L'intégration a été la dynamique singulière de la société française. Oui, elle est vécue par des millions de personnes, et en particulier par tous ces Français dont les ancêtres viennent de pays voisins ou lointains. Elle est la vie de celles et de ceux qui accompagnent nos enfants et nos aînés, qui travaillent dans nos restaurants, des médecins dans nos services d'urgence, des informaticiens, des entrepreneurs - tous participent à la vie de notre pays et contribuent à sa richesse. Elle est aussi la vie de leurs enfants, qui vont à l'école.

Les instruments d'une intégration réussie, nous les connaissons : le travail, la langue, les principes de la République, le principe de laïcité, c'est-à-dire notre héritage commun, humaniste - ce que nous devons transmettre.

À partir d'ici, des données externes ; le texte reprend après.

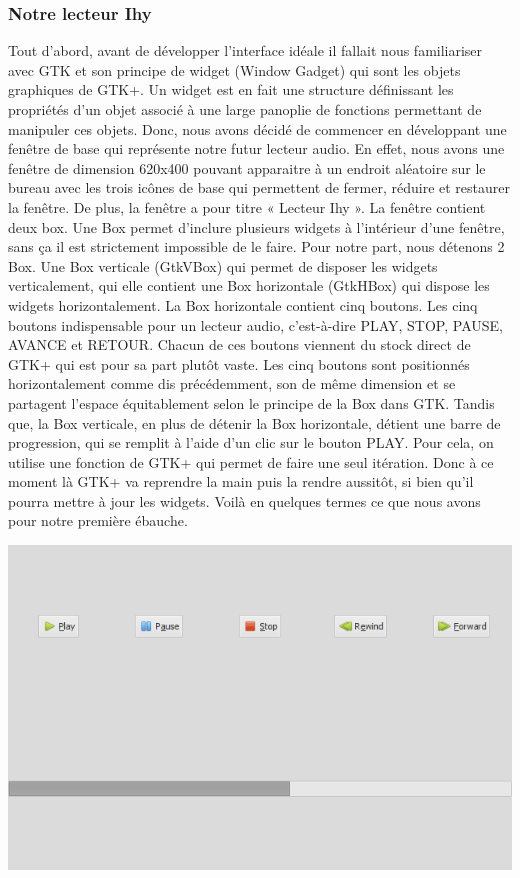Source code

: \documentclass[a4paper,12pt]{article}
\begin{document}
		\subsubsection{Notre lecteur Ihy}
Tout d'abord, avant de développer l'interface idéale il fallait nous
familiariser avec GTK et son principe de widget (Window Gadget) qui sont les
objets graphiques de GTK+. Un widget est en fait une structure définissant les
propriétés d'un objet associé à une large panoplie de fonctions permettant de
manipuler ces objets. Donc, nous avons décidé de commencer en développant une
fenêtre de base qui représente notre futur lecteur audio. En effet, nous avons
une fenêtre de dimension 620x400 pouvant apparaitre à un endroit aléatoire sur
le bureau avec les trois icônes de base qui permettent de fermer, réduire et
restaurer la fenêtre. De plus, la fenêtre a pour titre « Lecteur Ihy ».  La
fenêtre contient deux box. Une Box permet d'inclure plusieurs widgets à
l'intérieur d'une fenêtre, sans ça il est strictement impossible de le faire.
Pour notre part, nous détenons 2 Box. Une Box verticale (GtkVBox) qui permet de
disposer les widgets verticalement, qui elle contient une Box horizontale
(GtkHBox) qui dispose les widgets horizontalement. La Box horizontale contient
cinq boutons. Les cinq boutons indispensable pour un lecteur audio, c'est-à-dire
PLAY, STOP, PAUSE, AVANCE et RETOUR. Chacun de ces boutons viennent du stock
direct de GTK+ qui est pour sa part plutôt vaste. Les cinq boutons sont
positionnés horizontalement comme dis précédemment, son de même dimension et se
partagent l'espace équitablement selon le principe de la Box dans GTK.  Tandis
que, la Box verticale, en plus de détenir la Box horizontale, détient une barre
de progression, qui se remplit à l'aide d'un clic sur le bouton PLAY. Pour
cela, on utilise une fonction de GTK+ qui permet de faire une seul itération.
Donc à ce moment là GTK+ va reprendre la main puis la rendre aussitôt, si bien
qu’il pourra mettre à jour les widgets.  Voilà en quelques termes ce que
nous avons pour notre première ébauche.
\begin{center}
\includegraphics[scale=0.50]{img/gtk.png}
\end{center}
\end{document}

Mais tous ces instruments qui font notre fierté sont aussi pris dans la tourmente. Si nous améliorons notre éducation, si nous sommes fiers de nos principes, si nous sommes plus rigoureux et efficaces pour faire respecter la loi, alors l'intégration pourra être réussie.

Mesdames, messieurs les sénateurs, monsieur le président Kanner, telles sont les réponses que nous devons reconstruire tous ensemble. (Applaudissements sur les travées du groupe UC et sur des travées des groupes RDPI, RDSE, INDEP et Les Républicains. - Mmes Laurence Rossignol et Marie-Arlette Carlotti applaudissent également.)